Die Aktion, die unter dem Namen „mission possible“ im Jahr 2008 durchgeführt wurde und für drei Monate Safer Sex Werbung machte, wurde laut den Evaluationsergebnissen von der Schweizer Zielgruppe zur Kenntnis genommen und als Präventionskampagne erkannt und von einem Drittel der Befragten verstanden. Zustimmung erhielt sie aber eher von denen, die sowieso immer Safer Sex machten. Ob sie einen Einfluss auf das Verhalten hatte, konnte nicht eindeutig geklärt werden. Positiv war, dass sie das Bewusstsein für die hohe Viruslast zu Beginn der Infektion, also kurz nach der Ansteckung, bei vielen erhöht hat.

Was wäre denn eine bessere Präventionsstrategie, wenn das „Break the Chain“-Modell nicht praktikabel ist?

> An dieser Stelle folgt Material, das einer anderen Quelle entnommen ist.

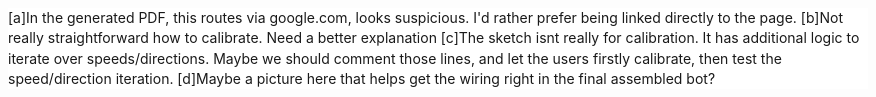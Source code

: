 [a]In the generated PDF, this routes via google.com, looks suspicious. I'd rather prefer being linked directly to the page.
[b]Not really straightforward how to calibrate. Need a better explanation
[c]The sketch isnt really for calibration. It has additional logic to iterate over speeds/directions. Maybe we should comment those lines, and let the users firstly calibrate, then test the speed/direction iteration.
[d]Maybe a picture here that helps get the wiring right in the final assembled bot?

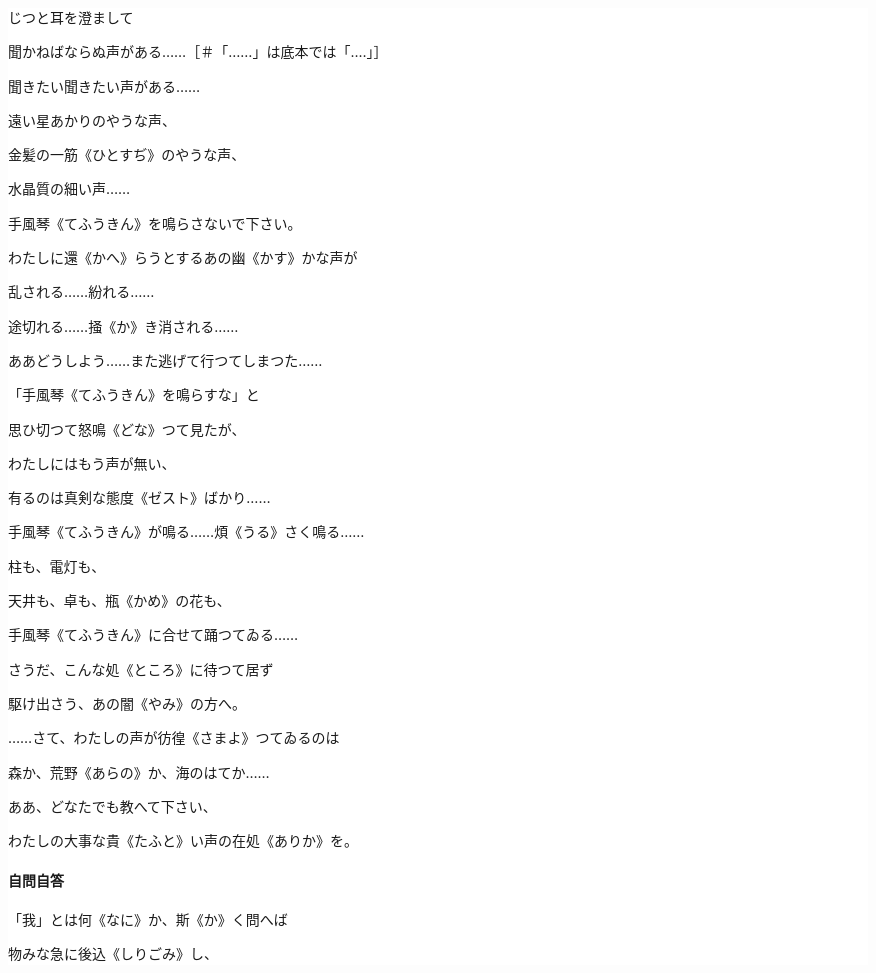 じつと耳を澄まして

聞かねばならぬ声がある……［＃「……」は底本では「‥‥」］

聞きたい聞きたい声がある……

遠い星あかりのやうな声、

金髪の一筋《ひとすぢ》のやうな声、

水晶質の細い声……



手風琴《てふうきん》を鳴らさないで下さい。

わたしに還《かへ》らうとするあの幽《かす》かな声が

乱される……紛れる……

途切れる……掻《か》き消される……

ああどうしよう……また逃げて行つてしまつた……



「手風琴《てふうきん》を鳴らすな」と

思ひ切つて怒鳴《どな》つて見たが、

わたしにはもう声が無い、

有るのは真剣な態度《ゼスト》ばかり……

手風琴《てふうきん》が鳴る……煩《うる》さく鳴る……

柱も、電灯も、

天井も、卓も、瓶《かめ》の花も、

手風琴《てふうきん》に合せて踊つてゐる……



さうだ、こんな処《ところ》に待つて居ず

駆け出さう、あの闇《やみ》の方へ。

……さて、わたしの声が彷徨《さまよ》つてゐるのは

森か、荒野《あらの》か、海のはてか……

ああ、どなたでも教へて下さい、

わたしの大事な貴《たふと》い声の在処《ありか》を。





#### 自問自答




「我」とは何《なに》か、斯《か》く問へば

物みな急に後込《しりごみ》し、
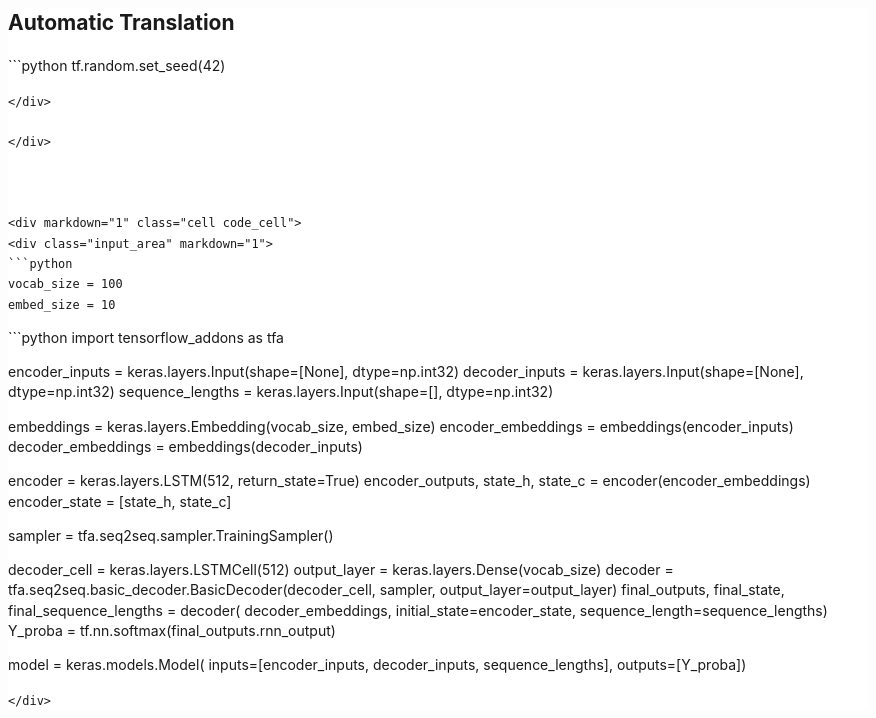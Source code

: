 

## Automatic Translation



<div markdown="1" class="cell code_cell">
<div class="input_area" markdown="1">
```python
tf.random.set_seed(42)

```
</div>

</div>



<div markdown="1" class="cell code_cell">
<div class="input_area" markdown="1">
```python
vocab_size = 100
embed_size = 10

```
</div>

</div>



<div markdown="1" class="cell code_cell">
<div class="input_area" markdown="1">
```python
import tensorflow_addons as tfa

encoder_inputs = keras.layers.Input(shape=[None], dtype=np.int32)
decoder_inputs = keras.layers.Input(shape=[None], dtype=np.int32)
sequence_lengths = keras.layers.Input(shape=[], dtype=np.int32)

embeddings = keras.layers.Embedding(vocab_size, embed_size)
encoder_embeddings = embeddings(encoder_inputs)
decoder_embeddings = embeddings(decoder_inputs)

encoder = keras.layers.LSTM(512, return_state=True)
encoder_outputs, state_h, state_c = encoder(encoder_embeddings)
encoder_state = [state_h, state_c]

sampler = tfa.seq2seq.sampler.TrainingSampler()

decoder_cell = keras.layers.LSTMCell(512)
output_layer = keras.layers.Dense(vocab_size)
decoder = tfa.seq2seq.basic_decoder.BasicDecoder(decoder_cell, sampler,
                                                 output_layer=output_layer)
final_outputs, final_state, final_sequence_lengths = decoder(
    decoder_embeddings, initial_state=encoder_state,
    sequence_length=sequence_lengths)
Y_proba = tf.nn.softmax(final_outputs.rnn_output)

model = keras.models.Model(
    inputs=[encoder_inputs, decoder_inputs, sequence_lengths],
    outputs=[Y_proba])

```
</div>
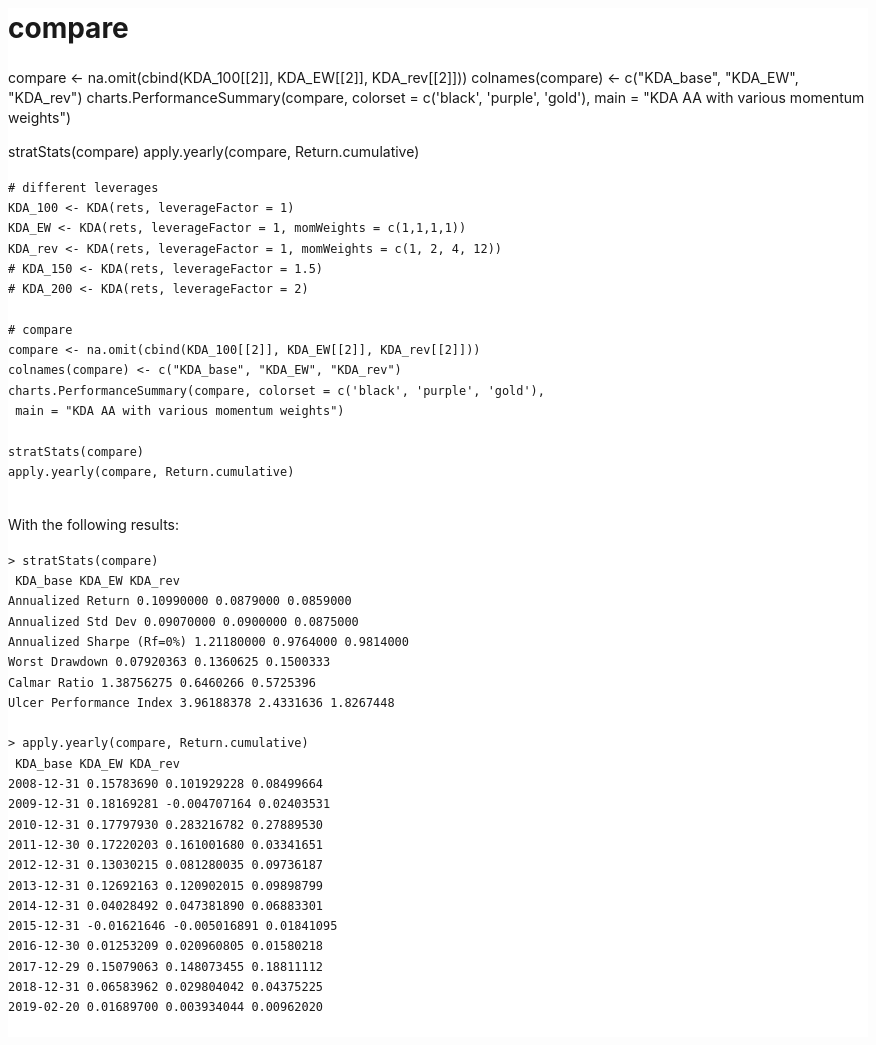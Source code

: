 # compare
compare <- na.omit(cbind(KDA_100[[2]], KDA_EW[[2]], KDA_rev[[2]]))
colnames(compare) <- c("KDA_base", "KDA_EW", "KDA_rev")
charts.PerformanceSummary(compare, colorset = c('black', 'purple', 'gold'), 
 main = "KDA AA with various momentum weights")

stratStats(compare)
apply.yearly(compare, Return.cumulative)



```
# different leverages
KDA_100 <- KDA(rets, leverageFactor = 1)
KDA_EW <- KDA(rets, leverageFactor = 1, momWeights = c(1,1,1,1))
KDA_rev <- KDA(rets, leverageFactor = 1, momWeights = c(1, 2, 4, 12))
# KDA_150 <- KDA(rets, leverageFactor = 1.5)
# KDA_200 <- KDA(rets, leverageFactor = 2)

# compare
compare <- na.omit(cbind(KDA_100[[2]], KDA_EW[[2]], KDA_rev[[2]]))
colnames(compare) <- c("KDA_base", "KDA_EW", "KDA_rev")
charts.PerformanceSummary(compare, colorset = c('black', 'purple', 'gold'), 
 main = "KDA AA with various momentum weights")

stratStats(compare)
apply.yearly(compare, Return.cumulative)


```

With the following results:

```
> stratStats(compare)
 KDA_base KDA_EW KDA_rev
Annualized Return 0.10990000 0.0879000 0.0859000
Annualized Std Dev 0.09070000 0.0900000 0.0875000
Annualized Sharpe (Rf=0%) 1.21180000 0.9764000 0.9814000
Worst Drawdown 0.07920363 0.1360625 0.1500333
Calmar Ratio 1.38756275 0.6460266 0.5725396
Ulcer Performance Index 3.96188378 2.4331636 1.8267448

> apply.yearly(compare, Return.cumulative)
 KDA_base KDA_EW KDA_rev
2008-12-31 0.15783690 0.101929228 0.08499664
2009-12-31 0.18169281 -0.004707164 0.02403531
2010-12-31 0.17797930 0.283216782 0.27889530
2011-12-30 0.17220203 0.161001680 0.03341651
2012-12-31 0.13030215 0.081280035 0.09736187
2013-12-31 0.12692163 0.120902015 0.09898799
2014-12-31 0.04028492 0.047381890 0.06883301
2015-12-31 -0.01621646 -0.005016891 0.01841095
2016-12-30 0.01253209 0.020960805 0.01580218
2017-12-29 0.15079063 0.148073455 0.18811112
2018-12-31 0.06583962 0.029804042 0.04375225
2019-02-20 0.01689700 0.003934044 0.00962020


```
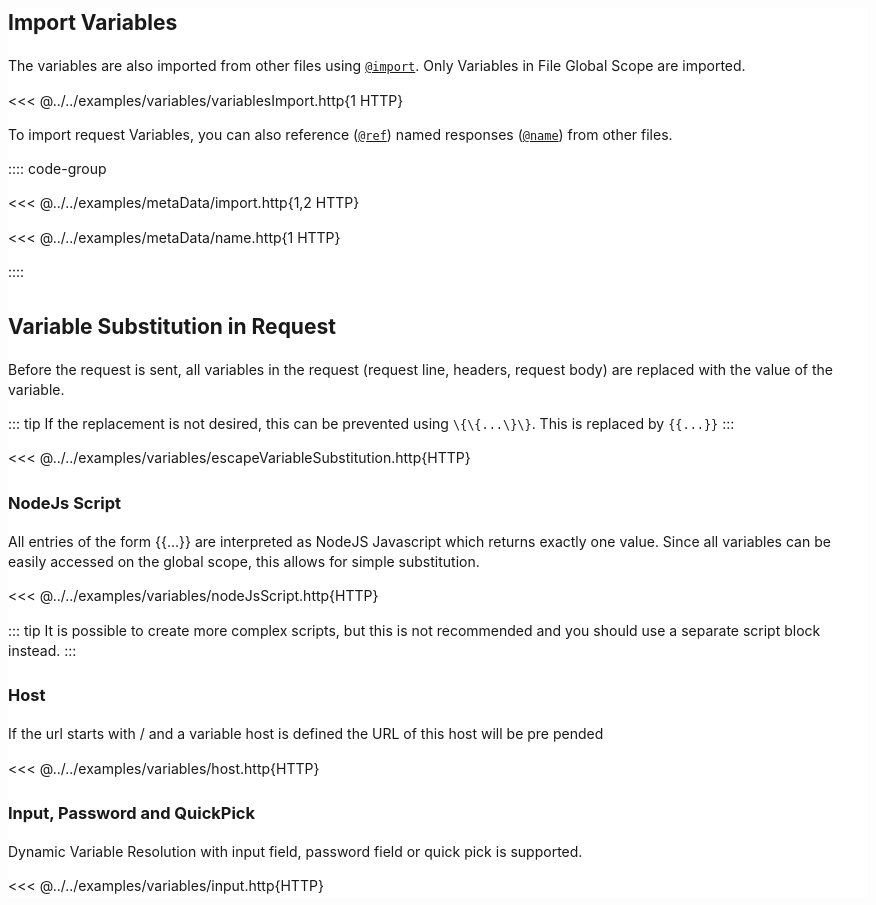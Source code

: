 
## Import Variables

The variables are also imported from other files using [`@import`](/guide/metaData.html#import). Only Variables in File Global Scope are imported.

<<< @../../examples/variables/variablesImport.http{1 HTTP}

To import request Variables, you can also  reference ([`@ref`](/guide/metaData.html#ref-and-forceref)) named responses ([`@name`](/guide/metaData.html#name)) from other files.

:::: code-group

<<< @../../examples/metaData/import.http{1,2 HTTP} 

<<< @../../examples/metaData/name.http{1 HTTP} 

::::


## Variable Substitution in Request

Before the request is sent, all variables in the request (request line, headers, request body) are replaced with the value of the variable.

::: tip
 If the replacement is not desired, this can be prevented using `\{\{...\}\}`. This is replaced by <code v-pre>{{...}}</code>
:::

<<< @../../examples/variables/escapeVariableSubstitution.http{HTTP}
### NodeJs Script
All entries of the form <span v-pre>{{...}}</span> are interpreted as NodeJS Javascript which returns exactly one value. Since all variables can be easily accessed on the global scope, this allows for simple substitution.


<<< @../../examples/variables/nodeJsScript.http{HTTP}

::: tip
It is possible to create more complex scripts, but this is not recommended and you should use a separate script block instead.
:::


### Host
If the url starts with / and a variable host is defined the URL of this host will be pre pended


<<< @../../examples/variables/host.http{HTTP}


### Input, Password and QuickPick
Dynamic Variable Resolution with input field, password field or quick pick is supported.


<<< @../../examples/variables/input.http{HTTP}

Praktikabel ist es, ob es die Ziele erreicht, wird man sich erneut fragen müssen. HIV-Übertragungen finden ja in den unterschiedlichsten Kontexten statt. Oft zum Beispiel aufgrund von Fehlannahmen oder Vermutungen, etwa „Er nimmt kein Kondom, also ist er wahrscheinlich HIV-positiv wie ich“. Oder in der Phase der Verliebtheit. Manchmal gibt es auch Situationen, in denen ein ansonsten konstantes Schutzverhalten unterbrochen wird. Und die Übertragungen in der Phase der Primoinfektion sind eben auch nicht zu unterschätzen.

„Wir gehen insgesamt nachhaltiger vor“

Wir gehen allerdings insgesamt nachhaltiger vor, versuchen die Leute mit besten Informationen zu versorgen, sie zu stärken in den immer wieder neuen Abwägungen zwischen Gesundheit und einem erfüllten Sexleben. Risiken wird es in der Sexualität immer geben, deshalb gehören negativ bleiben und positiv leben für uns zusammen. Und auf der anderen Seite fragen wir uns auch, welche strukturellen Bedingungen Gesundheit verhindern. Da geht es zum Beispiel um die oftmals schlechte regionale Versorgung mit Präventions- und Gesundheitsangeboten, um fehlenden Zugang, um den Einfluss von Stigmatisierungen sowie homofeindlichen Haltungen und Handlungen. Auf solche Wechselwirkungen zwischen den Verhältnissen und dem Verhalten machen wir immer wieder aufmerksam und setzen uns für Verbesserungen ein.